An error rate metric tells you how often a request fails and what types of errors frequently occur. This metric of cloud performance management indicates the overall health of your application and the cloud environment.
Though an application might cause errors, you might also find that your cloud environment is malfunctioning. The lack of availability of a cloud service–an issue your cloud provider should solve for you–or an improperly configured access credential for services in your cloud can both provoke issues in your environment.
Another way to ensure efficient cloud performance management is to track how many servers you have that are up and running as a percentage of how many you have deployed.
If a server goes down, cloud orchestration and automation tools can re-distribute workloads automatically. Yet, these tools can only do so until they run out of servers. Serious issues can arise if the number of available servers drops below 90% of the total deployed.
Requests Per Minute
By tracking how many requests a cloud application receives per minute, you can detect when these requests differ from historical averages. This metric makes it easier to predict when to increase your cloud capacity.

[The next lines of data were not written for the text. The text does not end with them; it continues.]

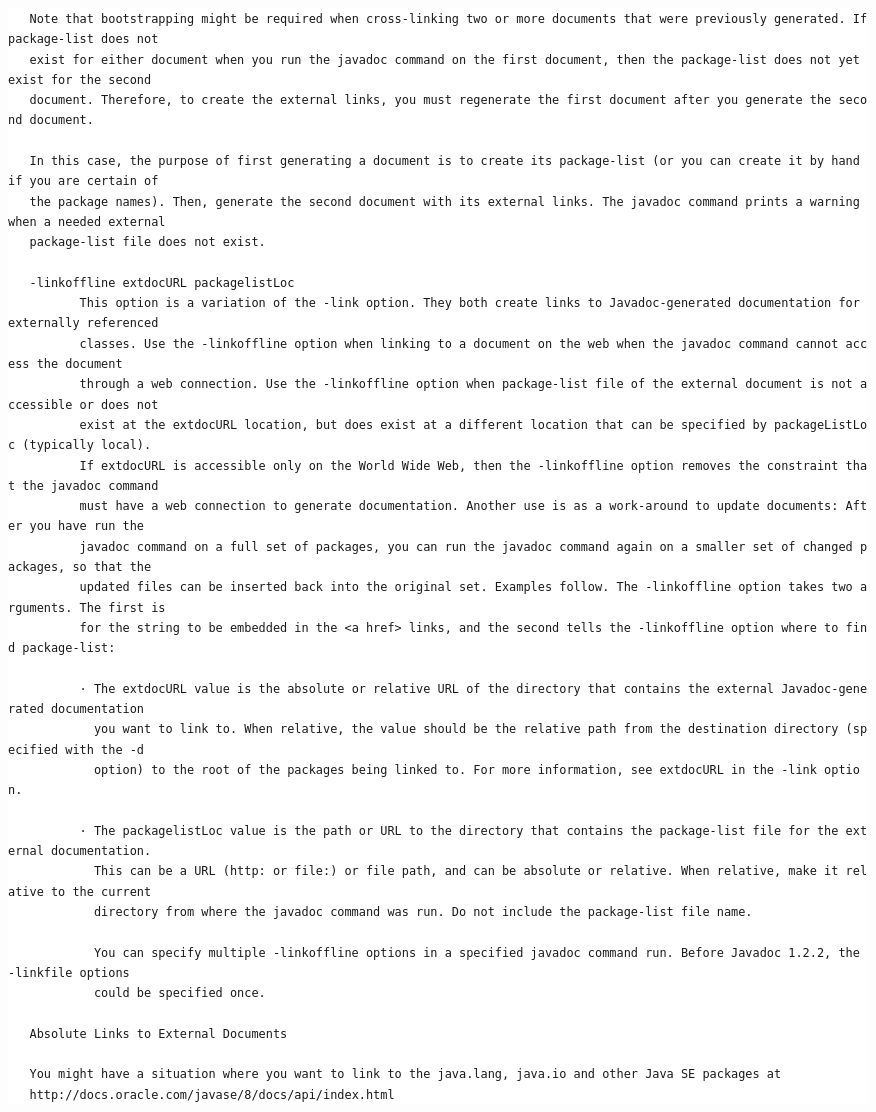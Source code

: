        Note that bootstrapping might be required when cross-linking two or more documents that were previously generated. If package-list does not
       exist for either document when you run the javadoc command on the first document, then the package-list does not yet exist for the second
       document. Therefore, to create the external links, you must regenerate the first document after you generate the second document.

       In this case, the purpose of first generating a document is to create its package-list (or you can create it by hand if you are certain of
       the package names). Then, generate the second document with its external links. The javadoc command prints a warning when a needed external
       package-list file does not exist.

       -linkoffline extdocURL packagelistLoc
              This option is a variation of the -link option. They both create links to Javadoc-generated documentation for externally referenced
              classes. Use the -linkoffline option when linking to a document on the web when the javadoc command cannot access the document
              through a web connection. Use the -linkoffline option when package-list file of the external document is not accessible or does not
              exist at the extdocURL location, but does exist at a different location that can be specified by packageListLoc (typically local).
              If extdocURL is accessible only on the World Wide Web, then the -linkoffline option removes the constraint that the javadoc command
              must have a web connection to generate documentation. Another use is as a work-around to update documents: After you have run the
              javadoc command on a full set of packages, you can run the javadoc command again on a smaller set of changed packages, so that the
              updated files can be inserted back into the original set. Examples follow. The -linkoffline option takes two arguments. The first is
              for the string to be embedded in the <a href> links, and the second tells the -linkoffline option where to find package-list:

              · The extdocURL value is the absolute or relative URL of the directory that contains the external Javadoc-generated documentation
                you want to link to. When relative, the value should be the relative path from the destination directory (specified with the -d
                option) to the root of the packages being linked to. For more information, see extdocURL in the -link option.

              · The packagelistLoc value is the path or URL to the directory that contains the package-list file for the external documentation.
                This can be a URL (http: or file:) or file path, and can be absolute or relative. When relative, make it relative to the current
                directory from where the javadoc command was run. Do not include the package-list file name.

                You can specify multiple -linkoffline options in a specified javadoc command run. Before Javadoc 1.2.2, the -linkfile options
                could be specified once.

       Absolute Links to External Documents

       You might have a situation where you want to link to the java.lang, java.io and other Java SE packages at
       http://docs.oracle.com/javase/8/docs/api/index.html

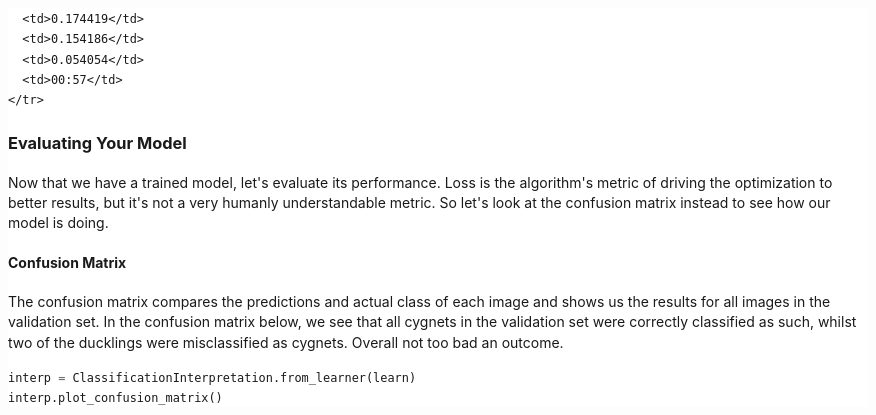       <td>0.174419</td>
      <td>0.154186</td>
      <td>0.054054</td>
      <td>00:57</td>
    </tr>
  </tbody>
</table>


### Evaluating Your Model

Now that we have a trained model, let's evaluate its performance. Loss is the algorithm's metric of driving the optimization to better results, but it's not a very humanly understandable metric. So let's look at the confusion matrix instead to see how our model is doing.


#### Confusion Matrix

The confusion matrix compares the predictions and actual class of each image and shows us the results for all images in the validation set. In the confusion matrix below, we see that all cygnets in the validation set were correctly classified as such, whilst two of the ducklings were misclassified as cygnets. Overall not too bad an outcome. 


```python
interp = ClassificationInterpretation.from_learner(learn)
interp.plot_confusion_matrix()
```



<style>
    /* Turns off some styling */
    progress {
        /* gets rid of default border in Firefox and Opera. */
        border: none;
        /* Needs to be in here for Safari polyfill so background images work as expected. */
        background-size: auto;
    }
    progress:not([value]), progress:not([value])::-webkit-progress-bar {
        background: repeating-linear-gradient(45deg, #7e7e7e, #7e7e7e 10px, #5c5c5c 10px, #5c5c5c 20px);
    }
    .progress-bar-interrupted, .progress-bar-interrupted::-webkit-progress-bar {
        background: #F44336;
    }
</style>









<style>
    /* Turns off some styling */
    progress {
        /* gets rid of default border in Firefox and Opera. */
        border: none;
        /* Needs to be in here for Safari polyfill so background images work as expected. */
        background-size: auto;
    }
    progress:not([value]), progress:not([value])::-webkit-progress-bar {
        background: repeating-linear-gradient(45deg, #7e7e7e, #7e7e7e 10px, #5c5c5c 10px, #5c5c5c 20px);
    }
    .progress-bar-interrupted, .progress-bar-interrupted::-webkit-progress-bar {
        background: #F44336;
    }
</style>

Acknowledgment time measures how long it takes for your cloud-based app to respond to a request. When you track acknowledgment time, you can find out if your load balancers forward requests quickly enough.
You might also discover you have a problem with underprovisioning if acknowledgment times are slow. Make sure to monitor and compare time-to-acknowledge metrics for each cloud region or individual cloud rather than analyzing them in aggregate. Doing so can help you pinpoint latency issues specific to a particular region or cloud.
Response duration measures how long it takes a cloud application to respond. You can tell if your app has enough cloud resources by referring to this metric. A slow response time may indicate a bug or communication issue within the app. You should also track response duration by region and cloud if you want the best visibility into latency.